Patching done at home may cause a child to be less anxious and distressed; it is more obvious to peers if done in school. None of the participants in our cohort had Atropine occlusion, which was offered much less frequently at that time. It may be that Atropine occlusion, not being as obvious to the peer group, may have less psychological impact than patching therapy. Felius et al. concluded that “Atropine treatment was found to have a less negative impact than patching” (Felius 2010). This finding is important in deciding how to offer and deliver occlusion treatment. It is however, uncertain whether any of the included subjects were actually patched at school.
One factor that was not examined in this study was parenting skills and styles. We feel that this could influence psychological outcomes but investigating that would have the potential to create further ethical issues because such research would involve exploration of the parent-child relationship. Within that examination, researchers may want to examine social support from parents, but also from the wider community, including teachers, other school staff, peers, and friends. Given that having one supportive friend can protect against feelings of marginalisation, having a best friend during childhood may mitigate the negative effects of having an eye condition. It has been shown that “peer support seems to affect well-being of adolescents with a visual impairment” (Kefa and Dekovic 2004).
There are some limitations to the current study. The sample size is small and self-selected, which could mean that those who were more anxious were more inclined to complete the survey. However, the control group of the same age had a comparable response rate, meaning that response bias is unlikely to be a huge issue in the current study. An additional influencing factor may have been the fact that the pre-school group were 18–19 years-old and may have been starting tertiary education or employment, whereas the school group were at a different stage in life. There may be some value in repeating the survey with the pre-school group once they are the age at which the school group were on responding. The small sample size also limited the statistical analyses we were able to conduct, and future work will want to recruit sufficient participants to their studies to ensure adequate power for analyses. In addition to that, understanding exactly which factors (i.e. the eye condition and its treatment) predict victimisation and anxiety may be a useful endeavour, and understanding how school based anti-bullying programmes affect the victimisation experiences of children with eye-conditions compared to their peers will be important. We must also remind the reader that the victimisation measures were modified for the current study to ask participants to think about their experiences when they had been in school. The measure about university adjustment was also adapted so it could be completed by participants in work. Such changes could lead to validation issues in relation to those questionnaires.
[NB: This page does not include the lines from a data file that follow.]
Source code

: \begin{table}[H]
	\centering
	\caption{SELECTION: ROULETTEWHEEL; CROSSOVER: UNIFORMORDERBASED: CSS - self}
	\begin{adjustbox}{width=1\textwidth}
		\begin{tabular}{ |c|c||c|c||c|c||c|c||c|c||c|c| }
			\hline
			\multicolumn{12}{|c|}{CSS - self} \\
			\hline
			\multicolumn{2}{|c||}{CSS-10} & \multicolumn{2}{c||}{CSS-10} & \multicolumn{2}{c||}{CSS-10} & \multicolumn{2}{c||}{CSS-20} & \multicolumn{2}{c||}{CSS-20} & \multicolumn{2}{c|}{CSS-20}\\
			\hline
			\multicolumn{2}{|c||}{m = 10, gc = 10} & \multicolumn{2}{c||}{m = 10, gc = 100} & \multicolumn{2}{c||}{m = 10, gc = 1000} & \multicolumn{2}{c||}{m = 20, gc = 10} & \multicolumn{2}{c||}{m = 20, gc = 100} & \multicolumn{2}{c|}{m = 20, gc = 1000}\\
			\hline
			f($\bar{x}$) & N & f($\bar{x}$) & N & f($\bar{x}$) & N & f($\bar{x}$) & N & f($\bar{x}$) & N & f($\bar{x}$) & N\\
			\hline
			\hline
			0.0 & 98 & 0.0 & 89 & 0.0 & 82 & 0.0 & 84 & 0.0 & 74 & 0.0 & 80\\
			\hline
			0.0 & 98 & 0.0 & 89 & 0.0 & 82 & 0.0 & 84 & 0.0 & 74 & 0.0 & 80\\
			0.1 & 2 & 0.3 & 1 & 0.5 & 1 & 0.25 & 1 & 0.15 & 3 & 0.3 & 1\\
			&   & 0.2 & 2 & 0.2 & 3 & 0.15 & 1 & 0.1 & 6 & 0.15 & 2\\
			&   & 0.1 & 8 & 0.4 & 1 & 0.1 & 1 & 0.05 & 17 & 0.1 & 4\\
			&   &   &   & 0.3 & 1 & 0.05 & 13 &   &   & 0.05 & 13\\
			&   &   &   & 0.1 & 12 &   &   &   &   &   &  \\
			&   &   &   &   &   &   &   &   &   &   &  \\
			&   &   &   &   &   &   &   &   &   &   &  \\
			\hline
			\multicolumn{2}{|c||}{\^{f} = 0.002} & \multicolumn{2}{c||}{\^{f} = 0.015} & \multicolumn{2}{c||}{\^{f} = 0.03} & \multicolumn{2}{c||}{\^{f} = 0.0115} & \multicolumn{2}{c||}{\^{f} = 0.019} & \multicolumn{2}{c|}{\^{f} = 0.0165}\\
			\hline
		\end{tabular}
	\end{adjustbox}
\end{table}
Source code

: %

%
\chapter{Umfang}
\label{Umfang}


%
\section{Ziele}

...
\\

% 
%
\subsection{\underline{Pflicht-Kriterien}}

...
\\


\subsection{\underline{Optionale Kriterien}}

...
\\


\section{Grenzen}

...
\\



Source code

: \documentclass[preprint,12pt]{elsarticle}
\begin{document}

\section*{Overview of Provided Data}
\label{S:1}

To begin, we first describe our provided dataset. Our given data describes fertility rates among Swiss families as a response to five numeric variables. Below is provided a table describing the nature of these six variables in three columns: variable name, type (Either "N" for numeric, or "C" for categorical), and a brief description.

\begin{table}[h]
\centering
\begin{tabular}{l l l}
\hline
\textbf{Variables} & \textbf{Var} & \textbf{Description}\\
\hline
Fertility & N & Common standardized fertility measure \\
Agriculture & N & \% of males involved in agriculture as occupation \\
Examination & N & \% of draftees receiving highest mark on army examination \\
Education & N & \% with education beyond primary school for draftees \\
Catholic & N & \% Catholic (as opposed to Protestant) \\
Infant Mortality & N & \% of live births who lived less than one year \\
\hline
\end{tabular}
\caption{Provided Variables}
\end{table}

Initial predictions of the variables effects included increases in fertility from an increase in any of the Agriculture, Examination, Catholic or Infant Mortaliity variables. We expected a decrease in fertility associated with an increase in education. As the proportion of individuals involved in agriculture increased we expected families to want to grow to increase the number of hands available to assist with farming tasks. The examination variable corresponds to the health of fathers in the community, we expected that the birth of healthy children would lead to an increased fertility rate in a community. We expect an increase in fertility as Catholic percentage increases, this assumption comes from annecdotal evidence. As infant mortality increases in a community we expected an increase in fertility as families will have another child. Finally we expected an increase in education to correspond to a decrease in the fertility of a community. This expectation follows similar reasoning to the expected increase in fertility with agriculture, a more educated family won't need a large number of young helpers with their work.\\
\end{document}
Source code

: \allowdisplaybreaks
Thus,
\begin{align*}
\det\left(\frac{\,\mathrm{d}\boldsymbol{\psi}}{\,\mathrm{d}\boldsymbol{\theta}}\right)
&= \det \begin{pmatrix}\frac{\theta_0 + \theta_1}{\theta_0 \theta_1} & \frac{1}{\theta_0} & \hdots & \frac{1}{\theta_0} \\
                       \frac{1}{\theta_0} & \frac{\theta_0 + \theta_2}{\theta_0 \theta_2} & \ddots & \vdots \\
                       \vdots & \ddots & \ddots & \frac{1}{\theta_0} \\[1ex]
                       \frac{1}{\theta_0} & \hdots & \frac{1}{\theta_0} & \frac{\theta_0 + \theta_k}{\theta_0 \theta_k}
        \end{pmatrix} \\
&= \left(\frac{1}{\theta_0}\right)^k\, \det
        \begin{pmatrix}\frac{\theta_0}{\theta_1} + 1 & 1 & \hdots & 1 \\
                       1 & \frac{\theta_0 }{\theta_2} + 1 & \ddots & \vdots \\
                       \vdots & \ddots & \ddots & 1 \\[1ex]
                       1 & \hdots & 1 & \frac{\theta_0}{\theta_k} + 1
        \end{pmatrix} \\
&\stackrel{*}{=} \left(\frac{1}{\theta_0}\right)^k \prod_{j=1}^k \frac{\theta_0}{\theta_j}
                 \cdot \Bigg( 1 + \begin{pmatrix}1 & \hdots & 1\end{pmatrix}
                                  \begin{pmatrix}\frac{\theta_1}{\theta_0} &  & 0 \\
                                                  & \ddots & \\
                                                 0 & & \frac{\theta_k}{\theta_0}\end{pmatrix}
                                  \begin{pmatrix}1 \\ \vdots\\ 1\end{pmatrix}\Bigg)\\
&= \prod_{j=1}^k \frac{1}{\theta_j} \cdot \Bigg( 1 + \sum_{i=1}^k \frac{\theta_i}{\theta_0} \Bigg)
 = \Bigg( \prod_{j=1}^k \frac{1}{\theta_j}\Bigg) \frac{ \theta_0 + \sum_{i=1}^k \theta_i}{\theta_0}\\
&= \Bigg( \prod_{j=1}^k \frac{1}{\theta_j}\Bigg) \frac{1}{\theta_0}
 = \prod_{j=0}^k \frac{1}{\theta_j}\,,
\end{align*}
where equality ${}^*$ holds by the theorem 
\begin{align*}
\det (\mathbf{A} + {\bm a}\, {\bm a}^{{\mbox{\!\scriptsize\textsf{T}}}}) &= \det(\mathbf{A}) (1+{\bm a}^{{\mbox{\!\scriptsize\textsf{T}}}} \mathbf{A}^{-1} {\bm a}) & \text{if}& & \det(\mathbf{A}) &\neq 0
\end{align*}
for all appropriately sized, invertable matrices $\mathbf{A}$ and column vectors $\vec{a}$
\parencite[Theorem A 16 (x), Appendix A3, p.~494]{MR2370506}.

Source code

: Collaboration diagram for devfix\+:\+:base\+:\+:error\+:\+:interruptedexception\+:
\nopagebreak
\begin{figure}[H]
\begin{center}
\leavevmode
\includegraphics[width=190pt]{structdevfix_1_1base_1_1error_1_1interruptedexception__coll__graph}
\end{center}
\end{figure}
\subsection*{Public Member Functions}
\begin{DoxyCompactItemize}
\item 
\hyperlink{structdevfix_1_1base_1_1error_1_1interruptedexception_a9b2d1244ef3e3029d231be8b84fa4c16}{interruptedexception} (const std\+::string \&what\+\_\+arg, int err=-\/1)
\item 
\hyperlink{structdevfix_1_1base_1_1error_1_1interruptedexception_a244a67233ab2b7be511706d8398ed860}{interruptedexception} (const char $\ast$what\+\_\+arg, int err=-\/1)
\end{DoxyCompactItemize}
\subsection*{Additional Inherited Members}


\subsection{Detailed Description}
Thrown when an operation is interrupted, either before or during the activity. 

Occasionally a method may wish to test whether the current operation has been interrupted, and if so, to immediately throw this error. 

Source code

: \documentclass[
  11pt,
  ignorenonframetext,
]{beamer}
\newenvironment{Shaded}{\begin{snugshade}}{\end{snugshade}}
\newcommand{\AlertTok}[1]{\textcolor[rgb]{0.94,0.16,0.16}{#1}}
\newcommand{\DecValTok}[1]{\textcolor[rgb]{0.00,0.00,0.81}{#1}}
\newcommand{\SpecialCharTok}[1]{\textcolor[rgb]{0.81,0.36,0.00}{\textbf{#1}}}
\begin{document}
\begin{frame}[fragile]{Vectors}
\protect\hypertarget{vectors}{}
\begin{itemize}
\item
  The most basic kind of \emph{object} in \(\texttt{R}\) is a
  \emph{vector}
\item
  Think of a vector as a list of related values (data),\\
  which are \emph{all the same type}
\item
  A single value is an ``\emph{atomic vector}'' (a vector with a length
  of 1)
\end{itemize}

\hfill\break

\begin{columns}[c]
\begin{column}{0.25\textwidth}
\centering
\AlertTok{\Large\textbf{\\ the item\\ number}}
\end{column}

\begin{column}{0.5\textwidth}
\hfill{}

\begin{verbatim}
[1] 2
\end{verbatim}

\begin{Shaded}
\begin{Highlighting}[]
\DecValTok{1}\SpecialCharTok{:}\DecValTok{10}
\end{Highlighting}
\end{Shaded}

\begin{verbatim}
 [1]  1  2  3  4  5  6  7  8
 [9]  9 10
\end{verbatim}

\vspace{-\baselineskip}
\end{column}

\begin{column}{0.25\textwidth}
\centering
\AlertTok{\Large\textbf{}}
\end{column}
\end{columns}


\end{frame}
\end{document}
Based on our results – in agreement with previous studies, it appears that having a visible eye condition or treatment with glasses and/or occlusion commencing at both pre-school and school age can have long term psychological implications, more specifically overt victimisation. Additionally, scores on relational victimisation and current anxiety levels were found to be higher for the pre-school treatment group when compared to the pre-school control group. Treatment plans and parental discussion/choice should take potential psychological impact into account.
Suggested areas for future study include increasing the prospective sample size, analysing parental styles and attitudes to treatment, investigating further, using prospective designs, whether Atropine occlusion causes the same negative psychological functioning as patching (Feliu 2010) appears to do in our study, revisiting the pre-school group once they have reached 20–21, researching predictive factors for victimisation; examining the effect of parent-child, teacher-child, and peer-child support.